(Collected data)
========
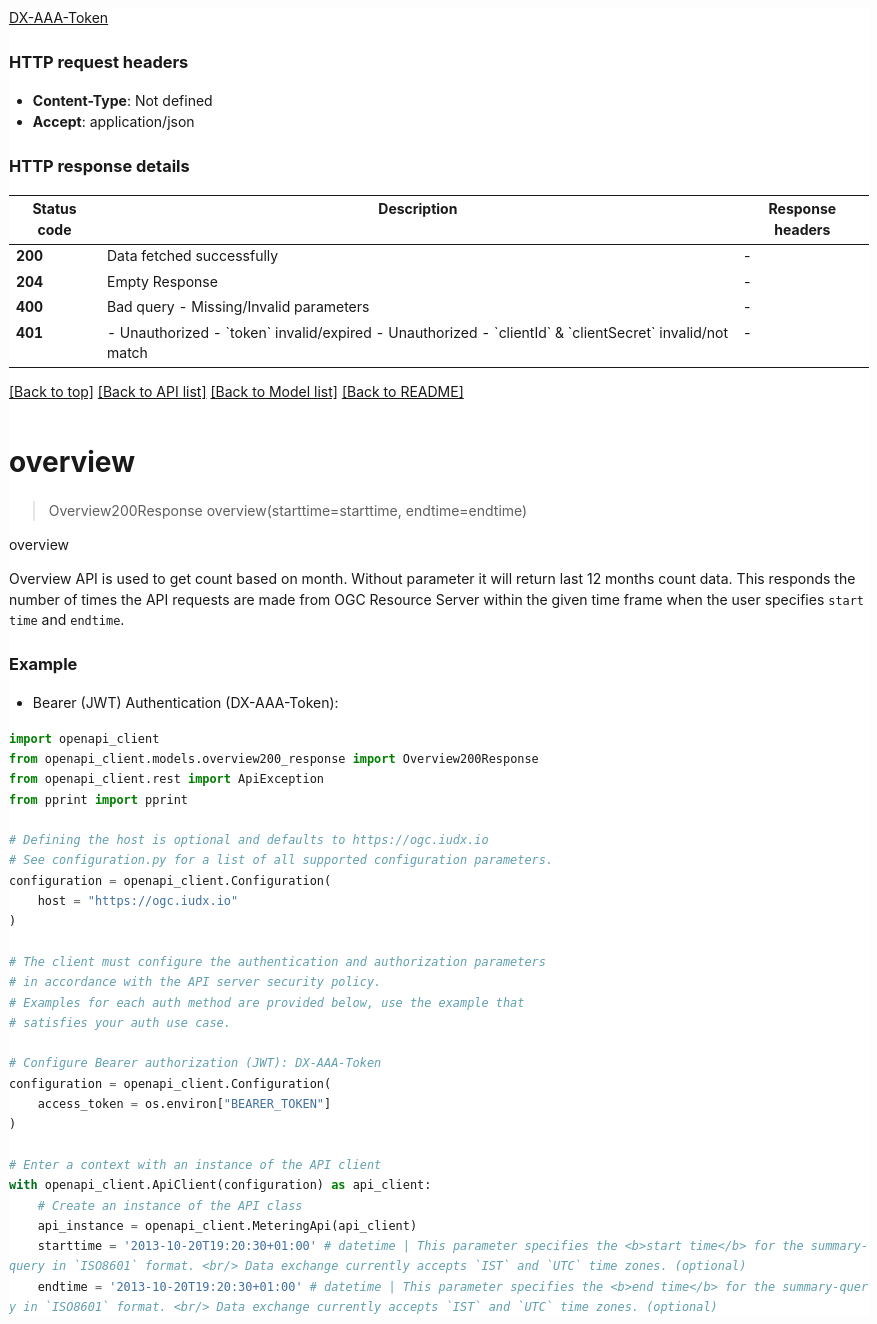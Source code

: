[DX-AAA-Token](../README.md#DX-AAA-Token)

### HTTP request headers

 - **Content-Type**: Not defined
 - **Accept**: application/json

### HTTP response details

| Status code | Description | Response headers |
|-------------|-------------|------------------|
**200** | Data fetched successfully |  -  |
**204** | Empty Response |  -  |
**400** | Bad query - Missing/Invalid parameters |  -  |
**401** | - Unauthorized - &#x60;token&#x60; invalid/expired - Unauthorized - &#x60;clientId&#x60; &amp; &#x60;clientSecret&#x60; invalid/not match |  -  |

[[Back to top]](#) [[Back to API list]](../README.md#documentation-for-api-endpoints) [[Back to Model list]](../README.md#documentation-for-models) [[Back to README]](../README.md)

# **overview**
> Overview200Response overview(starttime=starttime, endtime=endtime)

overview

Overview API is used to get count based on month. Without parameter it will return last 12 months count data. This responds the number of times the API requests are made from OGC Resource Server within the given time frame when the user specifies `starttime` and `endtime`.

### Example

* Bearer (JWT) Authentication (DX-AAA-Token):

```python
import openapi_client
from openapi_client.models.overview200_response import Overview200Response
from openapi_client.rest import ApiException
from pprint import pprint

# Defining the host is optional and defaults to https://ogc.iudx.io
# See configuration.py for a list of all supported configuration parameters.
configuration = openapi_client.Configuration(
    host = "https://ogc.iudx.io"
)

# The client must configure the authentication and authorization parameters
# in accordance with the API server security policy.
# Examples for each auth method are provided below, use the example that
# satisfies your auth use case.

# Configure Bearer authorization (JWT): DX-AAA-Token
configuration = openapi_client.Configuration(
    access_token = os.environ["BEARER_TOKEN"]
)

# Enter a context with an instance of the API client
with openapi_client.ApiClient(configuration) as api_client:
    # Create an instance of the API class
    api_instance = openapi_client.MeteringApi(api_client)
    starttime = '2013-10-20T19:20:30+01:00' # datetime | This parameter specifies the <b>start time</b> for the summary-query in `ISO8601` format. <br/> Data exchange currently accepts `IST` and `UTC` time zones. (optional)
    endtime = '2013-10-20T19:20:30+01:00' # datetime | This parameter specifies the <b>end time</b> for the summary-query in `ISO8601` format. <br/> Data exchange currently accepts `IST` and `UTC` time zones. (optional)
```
========
Problem to solve
An exact copy of the entries above is needed, with the pictures removed.

Your solution
Source code

:[DX-AAA-Token](../README.md#DX-AAA-Token)

### HTTP request headers

 - **Content-Type**: Not defined
 - **Accept**: application/json

### HTTP response details

| Status code | Description | Response headers |
|-------------|-------------|------------------|
**200** | Data fetched successfully |  -  |
**204** | Empty Response |  -  |
**400** | Bad query - Missing/Invalid parameters |  -  |
**401** | - Unauthorized - &#x60;token&#x60; invalid/expired - Unauthorized - &#x60;clientId&#x60; &amp; &#x60;clientSecret&#x60; invalid/not match |  -  |

[[Back to top]](#) [[Back to API list]](../README.md#documentation-for-api-endpoints) [[Back to Model list]](../README.md#documentation-for-models) [[Back to README]](../README.md)

# **overview**
> Overview200Response overview(starttime=starttime, endtime=endtime)

overview

Overview API is used to get count based on month. Without parameter it will return last 12 months count data. This responds the number of times the API requests are made from OGC Resource Server within the given time frame when the user specifies `starttime` and `endtime`.

### Example

* Bearer (JWT) Authentication (DX-AAA-Token):

```python
import openapi_client
from openapi_client.models.overview200_response import Overview200Response
from openapi_client.rest import ApiException
from pprint import pprint

# Defining the host is optional and defaults to https://ogc.iudx.io
# See configuration.py for a list of all supported configuration parameters.
configuration = openapi_client.Configuration(
    host = "https://ogc.iudx.io"
)

# The client must configure the authentication and authorization parameters
# in accordance with the API server security policy.
# Examples for each auth method are provided below, use the example that
# satisfies your auth use case.

# Configure Bearer authorization (JWT): DX-AAA-Token
configuration = openapi_client.Configuration(
    access_token = os.environ["BEARER_TOKEN"]
)

# Enter a context with an instance of the API client
with openapi_client.ApiClient(configuration) as api_client:
    # Create an instance of the API class
    api_instance = openapi_client.MeteringApi(api_client)
    starttime = '2013-10-20T19:20:30+01:00' # datetime | This parameter specifies the <b>start time</b> for the summary-query in `ISO8601` format. <br/> Data exchange currently accepts `IST` and `UTC` time zones. (optional)
    endtime = '2013-10-20T19:20:30+01:00' # datetime | This parameter specifies the <b>end time</b> for the summary-query in `ISO8601` format. <br/> Data exchange currently accepts `IST` and `UTC` time zones. (optional)
```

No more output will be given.